At JoJu, your sandwich comes conveniently packaged in a pair of (recyclable) paper-tissue bags, perfect for sharing.
Over the last decade, New Yorkers have fallen in love with the Vietnamese sandwich banh mi. The best are found at a pair of places: Saigon Banh Mi in Chinatown and Ba Xuyen in Sunset Park.
Out of the bag and into your mouth! JoJu’s beef bulgogi banh mi
The sandwich itself is the product of fusion, combining in equal amounts French and Vietnamese influences. The baguette is originally French, for example, and so is the pate (with Southeast Asian twists), while the shredded pickled vegetables, chiles, and cilantro are contributions of Viet cuisine.

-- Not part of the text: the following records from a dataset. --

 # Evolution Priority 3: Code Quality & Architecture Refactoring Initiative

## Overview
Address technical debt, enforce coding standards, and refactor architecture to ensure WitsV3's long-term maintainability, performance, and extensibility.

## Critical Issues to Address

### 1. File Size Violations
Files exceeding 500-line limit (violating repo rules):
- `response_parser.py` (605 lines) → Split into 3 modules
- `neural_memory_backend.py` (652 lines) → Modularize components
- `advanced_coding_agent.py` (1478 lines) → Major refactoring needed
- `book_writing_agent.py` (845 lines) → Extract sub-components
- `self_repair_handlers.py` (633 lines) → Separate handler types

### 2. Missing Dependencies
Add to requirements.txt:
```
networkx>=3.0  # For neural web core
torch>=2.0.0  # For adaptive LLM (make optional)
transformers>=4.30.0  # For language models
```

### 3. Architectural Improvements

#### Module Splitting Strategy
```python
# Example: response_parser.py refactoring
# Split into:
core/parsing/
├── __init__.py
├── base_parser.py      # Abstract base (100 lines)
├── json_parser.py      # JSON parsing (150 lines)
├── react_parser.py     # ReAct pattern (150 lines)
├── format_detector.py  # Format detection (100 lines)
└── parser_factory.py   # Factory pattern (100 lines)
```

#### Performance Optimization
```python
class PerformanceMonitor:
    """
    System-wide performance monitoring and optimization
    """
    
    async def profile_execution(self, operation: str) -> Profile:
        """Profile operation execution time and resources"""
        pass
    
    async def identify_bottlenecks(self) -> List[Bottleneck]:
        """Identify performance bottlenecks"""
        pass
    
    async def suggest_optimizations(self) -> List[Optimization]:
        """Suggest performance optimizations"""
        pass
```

Well, the sandwich is undergoing further fusion at JoJu, a new banh mi parlor just south of the LIRR on Elmhurst’s Broadway. Seating is sunny and comfortable, and service is fast. And perhaps the best part is that sandwiches — more than a full meal — are priced around $5.
You can get a beef bulgogi (Korean) banh mi, or a pork belly (Japanese) banh mi, via the Taiwanese proprietors, ever sensitive to the ethnic mix of customers in the neighborhood, and their culinary desires. For vegetarians, you can get a sandwich stuffed with mock ham. More traditional fillings are also available.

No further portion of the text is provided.